Document Type

Article

Publication Title

Boston University Public Interest Law Journal

Publication Date

2004

Abstract

When Massachusetts became the first and only state in the union to issue legal marriage licenses to same-sex couples last May, the state's Governor, Mitt Romney, warned that "Massachusetts should not become the Las Vegas of same-sex marriage." Romney's warning makes sense only as a reference to Las Vegas' reputation for the "quickie" divorce - a heavily disparaged historical practice in which residents of other states would seek a divorce in Nevada because their home states would not grant them one, at least not on the terms or at the pace they desired.

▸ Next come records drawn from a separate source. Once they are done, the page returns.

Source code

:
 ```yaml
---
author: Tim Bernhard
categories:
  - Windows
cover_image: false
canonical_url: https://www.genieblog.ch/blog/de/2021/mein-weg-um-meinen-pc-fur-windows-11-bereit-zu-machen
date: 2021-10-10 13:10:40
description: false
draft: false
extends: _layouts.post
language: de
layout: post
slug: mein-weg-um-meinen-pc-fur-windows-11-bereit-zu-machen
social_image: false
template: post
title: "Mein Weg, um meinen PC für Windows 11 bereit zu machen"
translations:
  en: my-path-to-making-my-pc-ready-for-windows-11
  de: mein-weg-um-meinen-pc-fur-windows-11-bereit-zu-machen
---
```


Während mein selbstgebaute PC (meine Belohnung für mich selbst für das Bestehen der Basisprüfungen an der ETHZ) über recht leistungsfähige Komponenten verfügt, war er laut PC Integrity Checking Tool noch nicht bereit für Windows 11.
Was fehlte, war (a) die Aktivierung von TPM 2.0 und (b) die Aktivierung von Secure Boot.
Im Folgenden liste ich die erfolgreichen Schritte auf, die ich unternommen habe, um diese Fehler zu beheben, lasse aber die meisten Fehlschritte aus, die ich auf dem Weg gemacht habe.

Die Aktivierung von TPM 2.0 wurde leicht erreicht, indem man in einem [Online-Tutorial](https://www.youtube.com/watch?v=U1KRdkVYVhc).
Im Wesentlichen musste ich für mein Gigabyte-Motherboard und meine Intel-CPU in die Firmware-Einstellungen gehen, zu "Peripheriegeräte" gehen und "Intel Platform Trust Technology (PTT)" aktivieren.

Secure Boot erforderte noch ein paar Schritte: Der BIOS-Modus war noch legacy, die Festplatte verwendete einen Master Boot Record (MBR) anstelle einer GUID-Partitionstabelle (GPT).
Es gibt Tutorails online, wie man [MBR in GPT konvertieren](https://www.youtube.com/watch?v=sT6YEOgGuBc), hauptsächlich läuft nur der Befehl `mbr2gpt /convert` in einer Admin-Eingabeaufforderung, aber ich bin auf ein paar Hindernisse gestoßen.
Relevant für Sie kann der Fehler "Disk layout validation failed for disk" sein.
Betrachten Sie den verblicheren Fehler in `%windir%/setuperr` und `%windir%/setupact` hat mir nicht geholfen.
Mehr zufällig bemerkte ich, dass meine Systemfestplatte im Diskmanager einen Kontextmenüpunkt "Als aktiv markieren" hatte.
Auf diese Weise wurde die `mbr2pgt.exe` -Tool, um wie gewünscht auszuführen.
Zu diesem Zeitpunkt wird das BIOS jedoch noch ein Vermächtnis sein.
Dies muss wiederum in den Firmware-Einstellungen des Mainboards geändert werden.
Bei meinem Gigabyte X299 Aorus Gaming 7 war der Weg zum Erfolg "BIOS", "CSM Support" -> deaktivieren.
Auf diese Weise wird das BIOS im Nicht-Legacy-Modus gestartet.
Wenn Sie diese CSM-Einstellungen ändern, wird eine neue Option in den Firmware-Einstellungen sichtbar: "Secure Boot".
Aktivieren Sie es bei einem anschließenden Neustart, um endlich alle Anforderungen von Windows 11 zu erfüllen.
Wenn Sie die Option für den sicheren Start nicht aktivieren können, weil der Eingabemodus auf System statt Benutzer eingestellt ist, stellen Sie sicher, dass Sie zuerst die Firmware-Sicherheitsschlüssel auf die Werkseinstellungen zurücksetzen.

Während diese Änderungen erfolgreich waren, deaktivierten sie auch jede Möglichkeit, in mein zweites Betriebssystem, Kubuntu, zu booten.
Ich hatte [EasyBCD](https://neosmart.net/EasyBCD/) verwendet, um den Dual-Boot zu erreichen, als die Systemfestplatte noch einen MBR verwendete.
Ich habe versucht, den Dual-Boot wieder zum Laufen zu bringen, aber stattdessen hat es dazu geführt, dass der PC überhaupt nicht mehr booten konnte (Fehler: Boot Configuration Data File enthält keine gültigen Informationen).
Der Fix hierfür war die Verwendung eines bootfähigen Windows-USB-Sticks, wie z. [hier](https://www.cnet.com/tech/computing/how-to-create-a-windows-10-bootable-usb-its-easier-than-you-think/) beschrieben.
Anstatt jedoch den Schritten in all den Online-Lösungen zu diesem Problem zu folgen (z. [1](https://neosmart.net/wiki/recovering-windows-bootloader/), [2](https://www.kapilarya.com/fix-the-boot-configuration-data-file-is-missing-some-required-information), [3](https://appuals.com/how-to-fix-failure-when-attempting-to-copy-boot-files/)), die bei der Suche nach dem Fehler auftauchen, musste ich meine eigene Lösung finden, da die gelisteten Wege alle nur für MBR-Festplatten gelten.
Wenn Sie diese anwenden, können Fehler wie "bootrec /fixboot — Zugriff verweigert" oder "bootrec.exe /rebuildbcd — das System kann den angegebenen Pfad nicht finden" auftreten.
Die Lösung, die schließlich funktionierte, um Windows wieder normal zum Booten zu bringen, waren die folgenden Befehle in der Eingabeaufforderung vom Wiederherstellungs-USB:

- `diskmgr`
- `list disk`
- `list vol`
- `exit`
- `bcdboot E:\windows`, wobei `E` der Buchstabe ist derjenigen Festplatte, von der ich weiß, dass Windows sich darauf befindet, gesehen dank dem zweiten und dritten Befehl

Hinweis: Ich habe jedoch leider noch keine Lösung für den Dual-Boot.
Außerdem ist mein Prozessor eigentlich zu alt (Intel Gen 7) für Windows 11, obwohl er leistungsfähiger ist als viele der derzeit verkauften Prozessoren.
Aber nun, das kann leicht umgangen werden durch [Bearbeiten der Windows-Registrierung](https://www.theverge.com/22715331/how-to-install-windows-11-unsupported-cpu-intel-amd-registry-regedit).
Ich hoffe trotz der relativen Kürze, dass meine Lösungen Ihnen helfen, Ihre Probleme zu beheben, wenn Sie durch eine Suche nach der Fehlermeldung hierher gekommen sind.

This essay retraces the history of divorce in the United States, with a particular focus on the persistent non-uniformity of divorce laws and the resulting concerns about migratory divorce. It then considers the parallel but understudied counterpart in the marriage context - the evasive marriage. The essay draws on these parallel histories of migratory divorce and evasive marriage to reconsider the contemporary battle over same-sex marriage, which reinvokes historical tensions between the desire for uniformity of state laws and the right of states to regulate domestic relations at the local level. It concludes with a different cautionary tale than the governor's: states can peaceably co-exist with non-uniform marriage laws, and historical attempts to coerce or demand uniformity of state laws on marriage and divorce have been unsuccessful.